• How to complete this task: Please write out the listing beneath this sentence exactly, from its first line to the line with "certificate status information;", and stop there.

• Exercise data:
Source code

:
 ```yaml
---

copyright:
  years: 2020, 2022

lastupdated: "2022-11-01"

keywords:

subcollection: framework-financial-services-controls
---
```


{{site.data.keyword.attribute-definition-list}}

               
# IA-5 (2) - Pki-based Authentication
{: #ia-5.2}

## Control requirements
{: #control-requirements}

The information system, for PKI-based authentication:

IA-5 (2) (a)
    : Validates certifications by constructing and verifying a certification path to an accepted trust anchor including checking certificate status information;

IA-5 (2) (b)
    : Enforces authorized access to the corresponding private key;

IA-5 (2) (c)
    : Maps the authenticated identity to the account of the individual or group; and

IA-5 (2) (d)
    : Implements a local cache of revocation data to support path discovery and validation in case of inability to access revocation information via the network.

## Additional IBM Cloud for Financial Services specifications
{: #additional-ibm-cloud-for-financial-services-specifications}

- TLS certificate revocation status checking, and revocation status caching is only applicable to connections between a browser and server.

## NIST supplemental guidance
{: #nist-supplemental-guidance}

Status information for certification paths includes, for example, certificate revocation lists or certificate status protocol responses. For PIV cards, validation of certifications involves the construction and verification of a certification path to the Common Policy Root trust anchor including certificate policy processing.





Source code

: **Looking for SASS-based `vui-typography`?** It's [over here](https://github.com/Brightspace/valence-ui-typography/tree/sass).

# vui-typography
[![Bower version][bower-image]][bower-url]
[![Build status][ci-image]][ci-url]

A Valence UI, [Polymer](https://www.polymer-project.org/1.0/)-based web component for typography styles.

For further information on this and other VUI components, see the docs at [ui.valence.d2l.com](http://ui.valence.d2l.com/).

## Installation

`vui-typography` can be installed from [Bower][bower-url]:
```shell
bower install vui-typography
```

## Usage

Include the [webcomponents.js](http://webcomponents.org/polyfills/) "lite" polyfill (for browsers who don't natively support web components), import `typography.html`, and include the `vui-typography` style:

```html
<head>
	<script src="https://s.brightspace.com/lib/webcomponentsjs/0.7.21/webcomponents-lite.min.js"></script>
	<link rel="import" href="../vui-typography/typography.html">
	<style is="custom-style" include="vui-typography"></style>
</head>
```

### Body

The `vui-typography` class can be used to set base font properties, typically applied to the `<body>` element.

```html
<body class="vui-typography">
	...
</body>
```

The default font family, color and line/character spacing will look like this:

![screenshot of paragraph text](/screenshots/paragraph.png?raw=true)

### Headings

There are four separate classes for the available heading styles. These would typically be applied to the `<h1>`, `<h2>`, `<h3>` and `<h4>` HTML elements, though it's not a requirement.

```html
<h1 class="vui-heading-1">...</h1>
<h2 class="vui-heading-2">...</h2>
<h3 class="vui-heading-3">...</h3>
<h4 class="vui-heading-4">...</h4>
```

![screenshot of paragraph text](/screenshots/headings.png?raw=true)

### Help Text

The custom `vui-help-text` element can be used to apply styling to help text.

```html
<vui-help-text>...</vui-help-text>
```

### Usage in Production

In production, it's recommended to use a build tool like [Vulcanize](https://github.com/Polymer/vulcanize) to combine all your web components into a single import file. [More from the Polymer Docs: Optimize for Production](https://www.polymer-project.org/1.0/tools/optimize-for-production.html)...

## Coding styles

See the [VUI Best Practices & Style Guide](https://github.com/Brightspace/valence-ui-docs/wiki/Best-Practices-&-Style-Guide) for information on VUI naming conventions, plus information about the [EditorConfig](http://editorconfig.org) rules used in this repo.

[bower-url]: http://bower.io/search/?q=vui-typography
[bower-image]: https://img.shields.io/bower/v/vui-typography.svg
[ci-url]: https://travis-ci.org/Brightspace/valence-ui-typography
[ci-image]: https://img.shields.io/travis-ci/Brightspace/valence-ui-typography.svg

• Output of the task:
Source code

:
 ```yaml
---

copyright:
  years: 2020, 2022

lastupdated: "2022-11-01"

keywords:

subcollection: framework-financial-services-controls
---
```


{{site.data.keyword.attribute-definition-list}}

               
# IA-5 (2) - Pki-based Authentication
{: #ia-5.2}

## Control requirements
{: #control-requirements}

The information system, for PKI-based authentication:

IA-5 (2) (a)
    : Validates certifications by constructing and verifying a certification path to an accepted trust anchor including checking certificate status information;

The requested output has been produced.